LR : Selon vous, quelles seraient les solutions ?
On a un problème de taille structurelle. Pour moi, la situation, il faut convaincre et on a une campagne qui s’en vient et je suis prêt à donner la main aux étudiants pour qu’on travaille ensemble pour aller voir les partis politiques et leur dire « s’il-vous-plaît, pourriez-vous prendre vos responsabilités? ». Je pense que le gouvernement actuel, jusqu’à un certain point, avec l’OSAP [le programme d’assistance aux étudiants de l’Ontario], a fait des choses qui sont intéressantes, mais OSAP ne donne pas un sou de plus à l’Université pour son fonctionnement. Les étudiants sont pris à la gorge avec les frais de scolarité. Nous on est pris à la gorge pour essayer de balancer le budget avec des besoins de plus en plus pressants de part et d’autre.

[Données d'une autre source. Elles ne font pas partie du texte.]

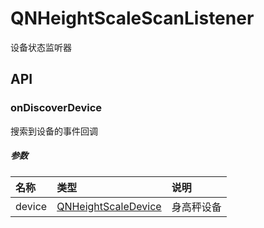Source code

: # QNHeightScaleScanListener

设备状态监听器

## API

### onDiscoverDevice

搜索到设备的事件回调

##### 参数

| 名称     | 类型                                         | 说明      |
|:-------|:-------------------------------------------|:--------|
| device | [QNHeightScaleDevice](QNHeightScaleDevice) | 身高秤设备 |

LR : Au sujet des fonds d’investissements de l’Université, pourquoi l’U d’O a-t-elle refusé de désinvestir des industries de combustibles fossiles l’an dernier ?
JF : Vous êtes dur ! Je pense qu’on a eu une bonne discussion juste avant que j’arrive, au dernier Bureau des gouverneurs avant mon arrivée. Il y a eu une bonne discussion. Lundi, je vais déposer un rapport au Bureau des gouverneurs. Je pense que ce qui est intéressant de réaliser c’est que quand est venu le temps, tout le monde parle de désinvestissement. On se dit « comment on fait ça ». Cherchez, personne n’a écrit le livre, tout le monde est à tâtons. Les universités, qui comme nous essayons de véritablement changer nos façons de faire, d’aller dans des investissements responsables. C’est facile à dire, mais nos fonds, il y a des retraités au bout, on ne peut pas acheter des choses qui n’ont pas de rendement. Tous les mois, on paie des millions de dollars en retraites.
Là, le défi, c’est véritablement de développer de nouvelles façons de faire dans lesquelles on être sûr que le rendement se maintient, qu’on est responsable au plan écologique et au plan social aussi. Honnêtement, le travail qui s’est fait à l’U d’O depuis un an, c’est innovant. On n’est pas sûr qu’on a tout à fait la bonne solution. On la travaille avec les comités. Pour vous donner un exemple: si on achète des actions d’une compagnie, qu’est-ce qui nous garantit que compagnie soit écologiquement responsable et qu’elle ait de bonnes pratiques ? Ça demande des audits et le milieu ne nous fournit pas ça en ce moment. Ça vous donne une idée de l’ampleur de la complexité. Je pense qu’on s’en va dans la bonne direction de façon résolue. Je suis convaincu qu’on va y arriver, mais il faut donner le temps au temps.